Mr. Moon, a center-left human rights lawyer who will take office as soon as this week following the ouster of former President Park Geun-hye in a corruption scandal, is a dove inclined to start negotiations with the North Korean leader, Kim Jong-un. His candidacy was most likely bolstered by President Trump’s tough talk against the North Korean regime, which is widely seen here as dangerous bluster.
South Korean equanimity toward the North’s threats surprises Westerners, but the South Koreans have lived for decades with Pyongyang’s provocations and, more recently, the nuclear program. Young South Koreans increasingly consider the North Korean menace a fact of life. South Korea’s vulnerability to a devastating attack from the North — Seoul’s northernmost suburbs begin just 20 miles from the demilitarized zone — adds to the sense here that the South should do everything it can to avoid war.
An overture from the incoming Moon administration to start talks with Pyongyang should be made with caution. Engagement with North Korea has a mixed, if not poor, record, and new talks would be more effective if started from a position of strength. It is vital that Mr. Moon pursue policies to decrease his country’s vulnerability to attack, while dangling the possibility of talks. Beijing and Washington are key to any deal with North Korea, but Seoul can do a lot on its own.
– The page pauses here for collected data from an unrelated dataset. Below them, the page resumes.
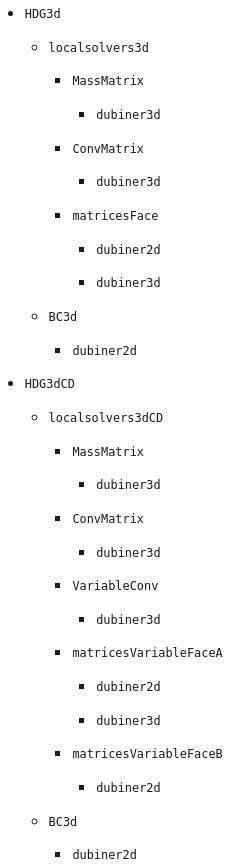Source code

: \documentclass[10pt,english]{article}
\begin{document}
\begin{itemize}
\item {\tt HDG3d}
\begin{itemize}
\item {\tt localsolvers3d}
\begin{itemize}
\item {\tt MassMatrix}
\begin{itemize}
\item {\tt dubiner3d}
\end{itemize}
\item {\tt ConvMatrix}
\begin{itemize}
\item {\tt dubiner3d}
\end{itemize}
\item {\tt matricesFace}
\begin{itemize}
\item {\tt dubiner2d}
\item {\tt dubiner3d}
\end{itemize}
\end{itemize}
\item {\tt BC3d}
\begin{itemize}
\item {\tt dubiner2d}
\end{itemize}
\end{itemize}
\item {\tt HDG3dCD}
\begin{itemize}
\item {\tt localsolvers3dCD}
\begin{itemize}
\item {\tt MassMatrix}
\begin{itemize}
\item {\tt dubiner3d}
\end{itemize}
\item {\tt ConvMatrix}
\begin{itemize}
\item {\tt dubiner3d}
\end{itemize}
\item {\tt VariableConv}
\begin{itemize}
\item {\tt dubiner3d}
\end{itemize}
\item {\tt matricesVariableFaceA}
\begin{itemize}
\item {\tt dubiner2d}
\item {\tt dubiner3d}
\end{itemize}
\item {\tt matricesVariableFaceB}
\begin{itemize}
\item {\tt dubiner2d}
\end{itemize}
\end{itemize}
\item {\tt BC3d}
\begin{itemize}
\item {\tt dubiner2d}
\end{itemize}
\end{itemize}
\end{itemize}
\end{document}
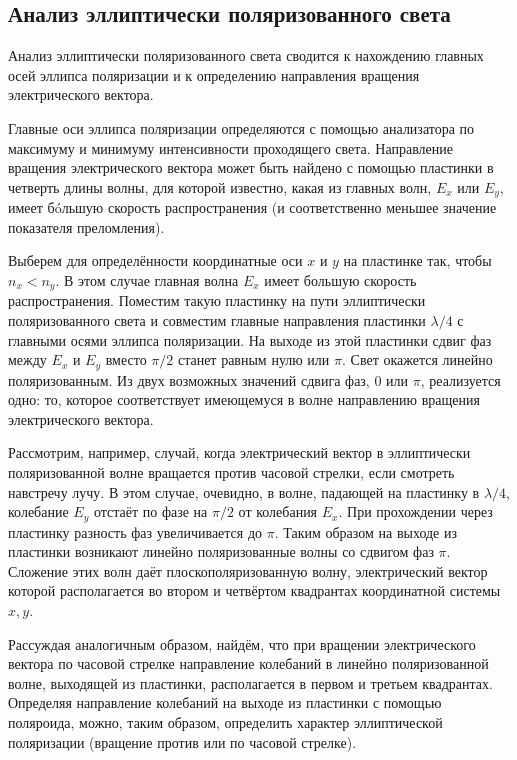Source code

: \documentclass[a4paper,12pt]{article}
\begin{document}
\subsection*{Анализ эллиптически поляризованного света}

Анализ эллиптически поляризованного света сводится к нахождению главных осей
эллипса поляризации и к определению направления вращения электрического вектора.

Главные оси эллипса поляризации определяются с помощью анализатора по максимуму и минимуму интенсивности проходящего света.
Направление вращения электрического вектора может быть найдено с помощью пластинки в четверть длины волны, для которой известно, какая из главных волн, $ E_x $ или $ E_y $, имеет б\'{o}льшую скорость распространения (и соответственно меньшее значение показателя преломления).

Выберем для определённости координатные оси $x$ и $y$ на пластинке
так, чтобы $ n_x < n_y $. В этом случае главная волна $ E_x $ имеет большую
скорость распространения. Поместим такую пластинку на пути эллиптически поляризованного света и совместим главные направления пластинки $ \lambda/4 $ с главными осями эллипса поляризации. На выходе из этой пластинки сдвиг фаз между $ E_x $ и $ E_y $ вместо $ \pi/2 $ станет равным нулю или $ \pi $. Свет окажется линейно поляризованным. Из двух возможных значений сдвига фаз, 0 или $ \pi $, реализуется одно: то, которое соответствует имеющемуся в волне направлению вращения электрического вектора.

Рассмотрим, например, случай, когда электрический вектор в эллиптически поляризованной волне вращается против часовой стрелки,
если смотреть навстречу лучу. В этом случае, очевидно, в волне, падающей на пластинку в $ \lambda/4 $, колебание $ E_y $ отстаёт по фазе на $ \pi/2 $ от
колебания $ E_x $. При прохождении через пластинку разность фаз увеличивается до $ \pi $. Таким образом на выходе из пластинки возникают линейно поляризованные волны со сдвигом фаз $ \pi $. Сложение этих волн даёт плоскополяризованную волну, электрический вектор которой располагается во втором и четвёртом квадрантах координатной системы
$ x, y $.

Рассуждая аналогичным образом, найдём, что при вращении электрического вектора по часовой стрелке направление колебаний в линейно поляризованной волне, выходящей из пластинки, располагается в первом и третьем квадрантах. Определяя направление колебаний на выходе из пластинки с помощью поляроида, можно, таким образом, определить характер эллиптической поляризации (вращение против или по часовой стрелке).
\end{document}

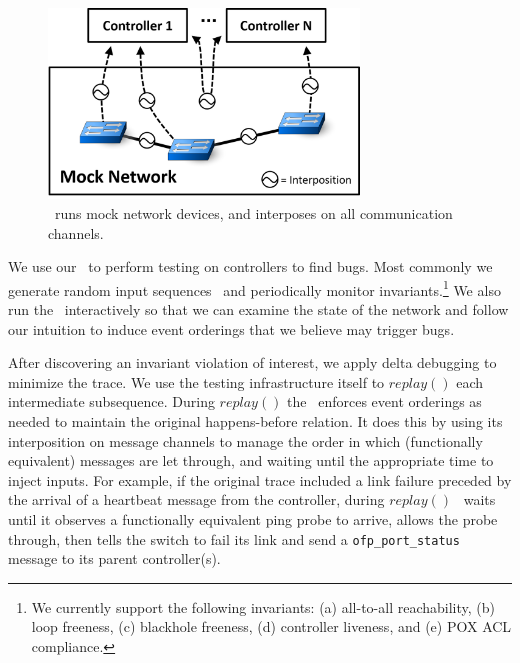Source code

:\begin{figure}[tb]
    \centering
    \includegraphics[width=3.25in]{../diagrams/architecture/Debugger_Architecture.png}
    \caption[]{\label{fig:architecture} \projectname~runs mock
    network devices, and interposes on all communication
    channels.}
    \vspace{-1em}
\end{figure}

We use our \tester~to perform testing on controllers to find
bugs. Most commonly we generate random input
sequences~\cite{Miller:1990:ESR:96267.96279} and periodically monitor invariants.\footnote{We currently support the following invariants:
  (a) all-to-all reachability, (b) loop freeness, (c) blackhole freeness, (d) controller
liveness, and (e) POX ACL compliance.
}
We also run the \tester~interactively
so that we can examine the state of the network
and follow our intuition to induce event orderings that we believe may trigger bugs.

 After discovering an invariant
violation of interest, we apply delta debugging to minimize the trace. We use the
testing infrastructure itself to $replay()$ each intermediate subsequence.
During $replay()$ the \tester~enforces event orderings as needed to maintain the original happens-before
relation. It does this by using its interposition on message channels to
manage the order in which (functionally equivalent) messages are let through,
and waiting until the appropriate time to inject inputs. For example, if the
original trace included a link failure preceded by the arrival of a heartbeat
message from the controller, during $replay()$ \tester~waits until it observes
a functionally equivalent ping probe to arrive, allows the probe
through, then tells the switch to fail its link and send a \verb=ofp_port_status=
message to its parent controller(s).

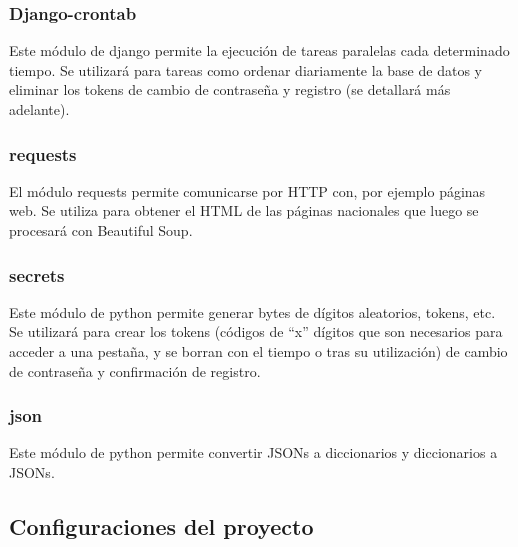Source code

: \subsubsection{Django-crontab}

Este módulo de django permite la ejecución de tareas paralelas cada determinado tiempo. Se utilizará para tareas como ordenar diariamente la base de datos y eliminar los tokens de cambio de contraseña y registro (se detallará más adelante).\\

\subsubsection{requests}

El módulo requests permite comunicarse por HTTP con, por ejemplo páginas web. Se utiliza para obtener el HTML de las páginas nacionales que luego se procesará con Beautiful Soup.\\

\subsubsection{secrets}

Este módulo de python permite generar bytes de dígitos aleatorios, tokens, etc. Se utilizará para crear los tokens (códigos de “x” dígitos que son necesarios para acceder a una pestaña, y se borran con el tiempo o tras su utilización) de cambio de contraseña y confirmación de registro.\\

\subsubsection{json}

Este módulo de python permite convertir JSONs a diccionarios y diccionarios a JSONs.

\subsection{Configuraciones del proyecto}

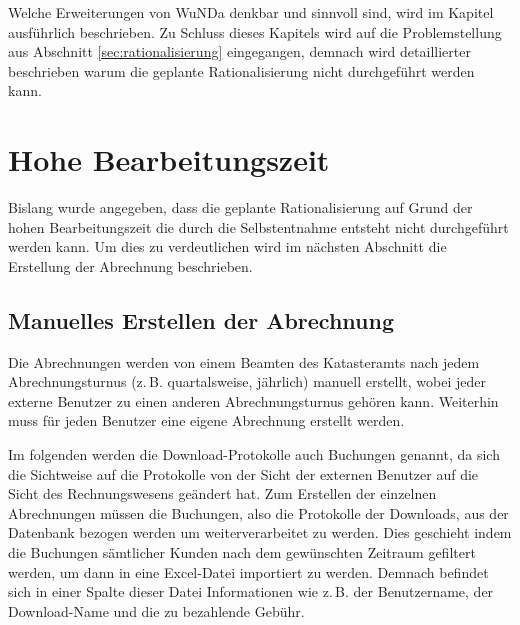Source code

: \bigskip
Welche Erweiterungen von \ac{WuNDa} denkbar und sinnvoll sind, wird im Kapitel  ausführlich beschrieben. Zu Schluss dieses Kapitels wird auf die Problemstellung aus Abschnitt \ref{sec:rationalisierung} eingegangen, demnach wird detaillierter beschrieben warum die geplante Rationalisierung nicht durchgeführt werden kann.


\section{Hohe Bearbeitungszeit}

Bislang wurde angegeben, dass die geplante Rationalisierung auf Grund der hohen Bearbeitungszeit die durch die Selbstentnahme entsteht nicht durchgeführt werden kann. Um dies zu verdeutlichen wird im nächsten Abschnitt die Erstellung der Abrechnung beschrieben. 

\subsection{Manuelles Erstellen der Abrechnung}
Die Abrechnungen werden von einem Beamten des Katasteramts nach jedem Abrechnungsturnus (z.\,B. quartalsweise, jährlich) manuell erstellt, wobei jeder externe Benutzer zu einen anderen Abrechnungsturnus gehören kann.
Weiterhin muss für jeden Benutzer eine eigene Abrechnung erstellt werden.

Im folgenden werden die Download-Protokolle auch Buchungen genannt, da sich die Sichtweise auf die Protokolle von der Sicht der externen Benutzer auf die Sicht des Rechnungswesens geändert hat.
Zum Erstellen der einzelnen Abrechnungen müssen die Buchungen, also die Protokolle der Downloads, aus der Datenbank bezogen werden um weiterverarbeitet zu werden.
Dies geschieht indem die Buchungen sämtlicher Kunden nach dem gewünschten Zeitraum gefiltert werden, um dann in eine Excel-Datei importiert zu werden.
Demnach befindet sich in einer Spalte dieser Datei Informationen wie z.\,B. der Benutzername, der Download-Name und die zu bezahlende Gebühr.

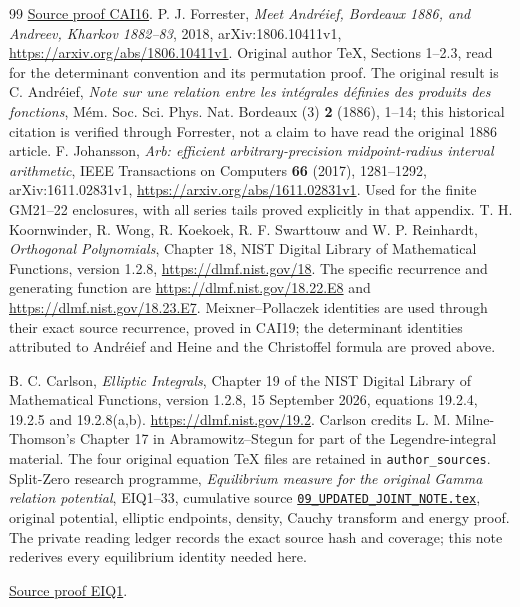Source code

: \documentclass[11pt]{article}
\begin{document}
\begin{thebibliography}{99}
\href{https://github.com/KokunoYumeto/zeta-function-research-reader/blob/5992ad50c0f2a06921f1fcaded7b4e38097c0739/workbenches/splitzero-tandem/continuations/20260920-original-kernel-mixed-determinants/cumulative/09_UPDATED_JOINT_NOTE.tex\#L63199}{Source proof CAI16}.
 P. J. Forrester, \emph{Meet Andr\'eief, Bordeaux 1886,
and Andreev, Kharkov 1882--83}, 2018, arXiv:1806.10411v1,
\url{https://arxiv.org/abs/1806.10411v1}. Original author TeX, Sections
1--2.3, read for the determinant convention and its permutation proof.
The original result is C. Andr\'eief, \emph{Note sur une relation entre
les int\'egrales d\'efinies des produits des fonctions},
M\'em. Soc. Sci. Phys. Nat. Bordeaux (3) \textbf{2} (1886), 1--14;
this historical citation is verified through Forrester, not a claim
to have read the original 1886 article.
 F. Johansson, \emph{Arb: efficient arbitrary-precision
midpoint-radius interval arithmetic}, IEEE Transactions on Computers
\textbf{66} (2017), 1281--1292, arXiv:1611.02831v1,
\url{https://arxiv.org/abs/1611.02831v1}. Used for the finite GM21--22
enclosures, with all series tails proved explicitly in that appendix.
 T. H. Koornwinder, R. Wong, R. Koekoek,
R. F. Swarttouw and W. P. Reinhardt, \emph{Orthogonal Polynomials},
Chapter 18, NIST Digital Library of Mathematical Functions, version 1.2.8,
\url{https://dlmf.nist.gov/18}. The specific recurrence and generating
function are \url{https://dlmf.nist.gov/18.22.E8} and
\url{https://dlmf.nist.gov/18.23.E7}.
Meixner--Pollaczek identities are used through their exact source
recurrence, proved in CAI19; the determinant identities attributed to
Andr\'eief and Heine and the Christoffel formula are proved above.


 B. C. Carlson, \emph{Elliptic Integrals}, Chapter 19 of
the NIST Digital Library of Mathematical Functions, version 1.2.8,
15 September 2026, equations 19.2.4, 19.2.5 and 19.2.8(a,b).
\url{https://dlmf.nist.gov/19.2}. Carlson credits L. M. Milne-Thomson's
Chapter 17 in Abramowitz--Stegun for part of the Legendre-integral material.
The four original equation TeX files are retained in \texttt{author\_sources}.
 Split-Zero research programme, \emph{Equilibrium measure for
the original Gamma relation potential}, EIQ1--33, cumulative source
\href{https://github.com/KokunoYumeto/zeta-function-research-reader/blob/5992ad50c0f2a06921f1fcaded7b4e38097c0739/workbenches/splitzero-tandem/continuations/20260920-original-kernel-mixed-determinants/cumulative/09_UPDATED_JOINT_NOTE.tex\#L1}{\texttt{09\_UPDATED\_JOINT\_NOTE.tex}}, original potential, elliptic endpoints,
density, Cauchy transform and energy proof. The private reading ledger
records the exact source hash and coverage; this note rederives every
equilibrium identity needed here.


\href{https://github.com/KokunoYumeto/zeta-function-research-reader/blob/5992ad50c0f2a06921f1fcaded7b4e38097c0739/workbenches/splitzero-tandem/continuations/20260920-original-kernel-mixed-determinants/cumulative/09_UPDATED_JOINT_NOTE.tex\#L4386}{Source proof EIQ1}.
\end{thebibliography}
\end{document}
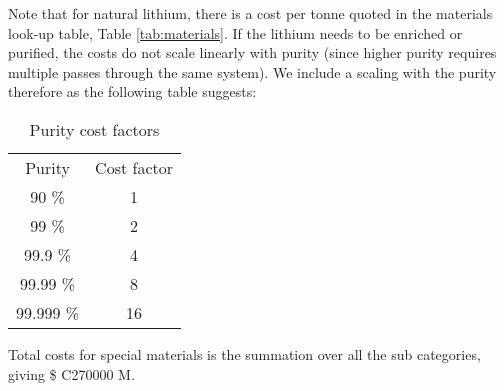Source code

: Note that for natural lithium, there is a cost per tonne quoted in the materials look-up table, Table \ref{tab:materials}.  If the lithium needs to be enriched or purified, the costs do not scale linearly with purity (since higher purity requires multiple passes through the same system).  We include a scaling with the purity therefore as the following table suggests:

\begin{table}[]
    \centering
    \begin{tabular}{c|c}
       Purity  &  Cost factor \\
       90 \%  &  1 \\
       99 \%  &  2 \\
       99.9 \%  &  4 \\
       99.99 \%  &  8 \\
       99.999 \%  &  16 \\
    \end{tabular}
    \caption{Purity cost factors}
    \label{tab:my_label}
\end{table}

Total costs for special materials is the summation over all the sub categories, giving \$ C270000 M.  



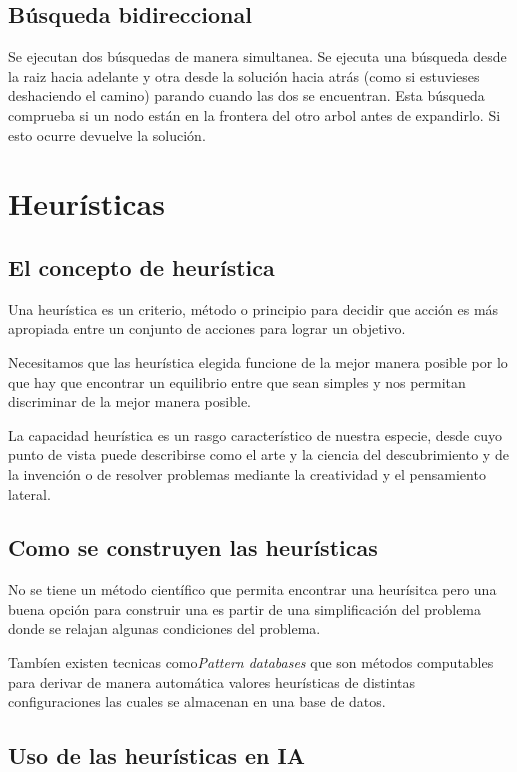 \documentclass[12pt]{article}
\begin{document}
\subsection{Búsqueda bidireccional}

Se ejecutan dos búsquedas de manera simultanea. Se ejecuta una
búsqueda desde la raiz hacia adelante y otra desde la solución hacia
atrás (como si estuvieses deshaciendo el camino) parando cuando las
dos se encuentran. Esta búsqueda comprueba si un nodo están en la
frontera del otro arbol antes de expandirlo. Si esto ocurre devuelve
la solución.


\section{Heurísticas}

\subsection{El concepto de heurística}

Una heurística es un criterio, método o principio para decidir que acción
es más apropiada entre un conjunto de acciones para lograr un
objetivo.

Necesitamos que las heurística elegida funcione de la mejor manera
posible por lo que hay que encontrar un equilibrio entre que sean
simples y nos permitan discriminar de la mejor manera posible.

La capacidad heurística es un rasgo característico de nuestra especie,
desde cuyo punto de vista puede describirse como el arte y la ciencia
del descubrimiento y de la invención o de resolver problemas mediante
la creatividad y el pensamiento lateral.

\subsection{Como se construyen las heurísticas}

No se tiene un método científico que permita encontrar
una heurísitca pero una buena opción para construir una es partir de
una simplificación del problema donde se relajan algunas condiciones
del problema.

Tambíen existen tecnicas como\textit{Pattern databases} que son
métodos computables para derivar de manera automática valores
heurísticas de distintas configuraciones las cuales se almacenan en
una base de datos.

\subsection{Uso de las heurísticas en IA}
\end{document}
South Korea spends only 2.6 percent of its gross domestic product on defense. To strengthen Seoul’s negotiating position, Mr. Moon could indicate he will spend more on military preparedness. Civil defense (preparation of the civilian population for North Korean urban strikes), improved pay for conscripts, more intelligence, homegrown missile defense and stronger cyberdefense would help make up for Seoul’s military vulnerabilities.
South Korea and Japan could work together much more to show a united front. Such coordination is undercut by persistent tension over the history of Japanese colonialism in Korea. South Korea’s historical concerns with Japan have legitimate roots, but there is too much exaggeration — such as routine suggestions in the media that Japan is remilitarizing with designs on Asia — and not enough recognition that modern Japan is a liberal democracy and a potential ally against the North.
Seoul and Tokyo should agree to avoid separate deals with the North and reject Pyongyang’s efforts to play them against each other. Mr. Moon and his left-wing base are hostile to a recently signed South Korea-Japan intelligence-sharing pact, but he should consider that South Korea benefits from it more than Japan. Military cooperation in adjoining air and sea spaces would be ideal.
To further improve South Korea’s position, Seoul and Washington need to persuade Beijing to reduce trade with North Korea. Pyongyang is dependent on China for resources and access to the world economy. Cutting off North Korea would slow the nuclear and missile programs, and a reduction in luxury imports would put pressure on the regime elite.
Beijing is already obligated to enforce the existing sanctions against Pyongyang but does so haphazardly because it fears a North Korean implosion. Mr. Moon should work with Beijing to reassure its anxieties over a post-North Korean order, including the possibility of United States forces on the Chinese border, which prompted Chinese intervention in the original Korean conflict in 1950.
Given Seoul’s vulnerability to attack, Mr. Moon should also do much more to encourage the decentralization of the country away from the Seoul area. Fifty percent of South Korea’s population lives in the Seoul-Gyeonggi-Incheon corridor — 26 million people in a space roughly the size of Connecticut, directly abutting the border. The South Korean presidential residence is only some 23 miles from the demilitarized zone. It is long overdue for the government to start halting Seoul’s uncontrolled growth.
Previous efforts to move the capital have failed. President Roh Moo-hyun tried unsuccessfully to move it 75 miles south to Sejong City — though some government ministries and administrative departments have relocated there since 2004, showing decentralization is possible. There are also tax and regulatory incentives in place for South Korea’s conglomerates, like Samsung and Hyundai, to relocate out of Seoul, but many remain centered in, or directly adjacent to, the city.
The South Korean government already intervenes heavily in the economy. Why not do so to encourage more dispersed settlement?
South Koreans have seen it all from the boy who cried wolf to the North and know what to expect from a third iteration of the Kim dynasty. What no one knows is what Mr. Trump will tweet next. South Koreans don’t know whether Mr. Trump realizes just how vulnerable their country is to attack. But despite their differences, Mr. Trump and Mr. Moon now have a chance to build on their countries’ decades-long alliance.